Provided records below:
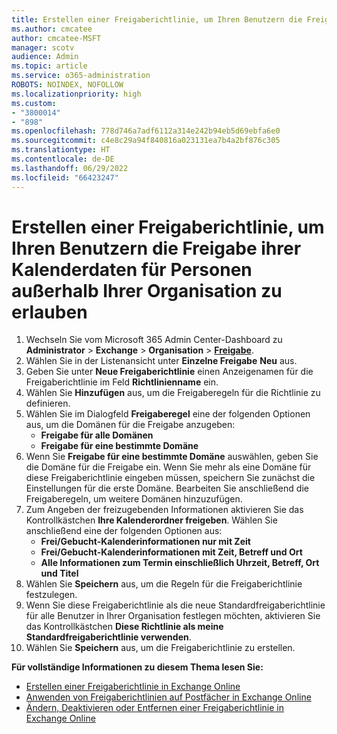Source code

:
 ```yaml
---
title: Erstellen einer Freigaberichtlinie, um Ihren Benutzern die Freigabe ihrer Kalenderdaten für Personen außerhalb Ihrer Organisation zu erlauben
ms.author: cmcatee
author: cmcatee-MSFT
manager: scotv
audience: Admin
ms.topic: article
ms.service: o365-administration
ROBOTS: NOINDEX, NOFOLLOW
ms.localizationpriority: high
ms.custom:
- "3800014"
- "898"
ms.openlocfilehash: 778d746a7adf6112a314e242b94eb5d69ebfa6e0
ms.sourcegitcommit: c4e8c29a94f840816a023131ea7b4a2bf876c305
ms.translationtype: HT
ms.contentlocale: de-DE
ms.lasthandoff: 06/29/2022
ms.locfileid: "66423247"
---
```

# <a name="create-a-sharing-policy-to-allow-your-users-to-share-their-calendar-with-people-outside-your-organization"></a>Erstellen einer Freigaberichtlinie, um Ihren Benutzern die Freigabe ihrer Kalenderdaten für Personen außerhalb Ihrer Organisation zu erlauben

1. Wechseln Sie vom Microsoft 365 Admin Center-Dashboard zu **Administrator** >  **Exchange** > **Organisation** > [**Freigabe**](https://admin.exchange.microsoft.com/#/sharing).
1. Wählen Sie in der Listenansicht unter **Einzelne Freigabe** **Neu** aus.
1. Geben Sie unter **Neue Freigaberichtlinie** einen Anzeigenamen für die Freigaberichtlinie im Feld **Richtlinienname** ein.
1. Wählen Sie **Hinzufügen** aus, um die Freigaberegeln für die Richtlinie zu definieren.
1. Wählen Sie im Dialogfeld **Freigaberegel** eine der folgenden Optionen aus, um die Domänen für die Freigabe anzugeben:
    - **Freigabe für alle Domänen**
    - **Freigabe für eine bestimmte Domäne**
1. Wenn Sie **Freigabe für eine bestimmte Domäne** auswählen, geben Sie die Domäne für die Freigabe ein. Wenn Sie mehr als eine Domäne für diese Freigaberichtlinie eingeben müssen, speichern Sie zunächst die Einstellungen für die erste Domäne. Bearbeiten Sie anschließend die Freigaberegeln, um weitere Domänen hinzuzufügen.
1. Zum Angeben der freizugebenden Informationen aktivieren Sie das Kontrollkästchen **Ihre Kalenderordner freigeben**. Wählen Sie anschließend eine der folgenden Optionen aus:
    - **Frei/Gebucht-Kalenderinformationen nur mit Zeit**
    - **Frei/Gebucht-Kalenderinformationen mit Zeit, Betreff und Ort**
    - **Alle Informationen zum Termin einschließlich Uhrzeit, Betreff, Ort und Titel**
1. Wählen Sie **Speichern** aus, um die Regeln für die Freigaberichtlinie festzulegen.
1. Wenn Sie diese Freigaberichtlinie als die neue Standardfreigaberichtlinie für alle Benutzer in Ihrer Organisation festlegen möchten, aktivieren Sie das Kontrollkästchen **Diese Richtlinie als meine Standardfreigaberichtlinie verwenden**.
1. Wählen Sie **Speichern** aus, um die Freigaberichtlinie zu erstellen.  

**Für vollständige Informationen zu diesem Thema lesen Sie:**

- [Erstellen einer Freigaberichtlinie in Exchange Online](https://docs.microsoft.com/exchange/sharing/sharing-policies/create-a-sharing-policy)
- [Anwenden von Freigaberichtlinien auf Postfächer in Exchange Online](https://docs.microsoft.com/exchange/sharing/sharing-policies/apply-a-sharing-policy)
- [Ändern, Deaktivieren oder Entfernen einer Freigaberichtlinie in Exchange Online](https://docs.microsoft.com/exchange/sharing/sharing-policies/modify-a-sharing-policy)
End of Provided records.
• What is needed
Each entry must be reproduced word for word, and any image among them left out.

• Output of the exercise
Source code

:
 ```yaml
---
title: Erstellen einer Freigaberichtlinie, um Ihren Benutzern die Freigabe ihrer Kalenderdaten für Personen außerhalb Ihrer Organisation zu erlauben
ms.author: cmcatee
author: cmcatee-MSFT
manager: scotv
audience: Admin
ms.topic: article
ms.service: o365-administration
ROBOTS: NOINDEX, NOFOLLOW
ms.localizationpriority: high
ms.custom:
- "3800014"
- "898"
ms.openlocfilehash: 778d746a7adf6112a314e242b94eb5d69ebfa6e0
ms.sourcegitcommit: c4e8c29a94f840816a023131ea7b4a2bf876c305
ms.translationtype: HT
ms.contentlocale: de-DE
ms.lasthandoff: 06/29/2022
ms.locfileid: "66423247"
---
```

# <a name="create-a-sharing-policy-to-allow-your-users-to-share-their-calendar-with-people-outside-your-organization"></a>Erstellen einer Freigaberichtlinie, um Ihren Benutzern die Freigabe ihrer Kalenderdaten für Personen außerhalb Ihrer Organisation zu erlauben

1. Wechseln Sie vom Microsoft 365 Admin Center-Dashboard zu **Administrator** >  **Exchange** > **Organisation** > [**Freigabe**](https://admin.exchange.microsoft.com/#/sharing).
1. Wählen Sie in der Listenansicht unter **Einzelne Freigabe** **Neu** aus.
1. Geben Sie unter **Neue Freigaberichtlinie** einen Anzeigenamen für die Freigaberichtlinie im Feld **Richtlinienname** ein.
1. Wählen Sie **Hinzufügen** aus, um die Freigaberegeln für die Richtlinie zu definieren.
1. Wählen Sie im Dialogfeld **Freigaberegel** eine der folgenden Optionen aus, um die Domänen für die Freigabe anzugeben:
    - **Freigabe für alle Domänen**
    - **Freigabe für eine bestimmte Domäne**
1. Wenn Sie **Freigabe für eine bestimmte Domäne** auswählen, geben Sie die Domäne für die Freigabe ein. Wenn Sie mehr als eine Domäne für diese Freigaberichtlinie eingeben müssen, speichern Sie zunächst die Einstellungen für die erste Domäne. Bearbeiten Sie anschließend die Freigaberegeln, um weitere Domänen hinzuzufügen.
1. Zum Angeben der freizugebenden Informationen aktivieren Sie das Kontrollkästchen **Ihre Kalenderordner freigeben**. Wählen Sie anschließend eine der folgenden Optionen aus:
    - **Frei/Gebucht-Kalenderinformationen nur mit Zeit**
    - **Frei/Gebucht-Kalenderinformationen mit Zeit, Betreff und Ort**
    - **Alle Informationen zum Termin einschließlich Uhrzeit, Betreff, Ort und Titel**
1. Wählen Sie **Speichern** aus, um die Regeln für die Freigaberichtlinie festzulegen.
1. Wenn Sie diese Freigaberichtlinie als die neue Standardfreigaberichtlinie für alle Benutzer in Ihrer Organisation festlegen möchten, aktivieren Sie das Kontrollkästchen **Diese Richtlinie als meine Standardfreigaberichtlinie verwenden**.
1. Wählen Sie **Speichern** aus, um die Freigaberichtlinie zu erstellen.  

**Für vollständige Informationen zu diesem Thema lesen Sie:**

- [Erstellen einer Freigaberichtlinie in Exchange Online](https://docs.microsoft.com/exchange/sharing/sharing-policies/create-a-sharing-policy)
- [Anwenden von Freigaberichtlinien auf Postfächer in Exchange Online](https://docs.microsoft.com/exchange/sharing/sharing-policies/apply-a-sharing-policy)
- [Ändern, Deaktivieren oder Entfernen einer Freigaberichtlinie in Exchange Online](https://docs.microsoft.com/exchange/sharing/sharing-policies/modify-a-sharing-policy)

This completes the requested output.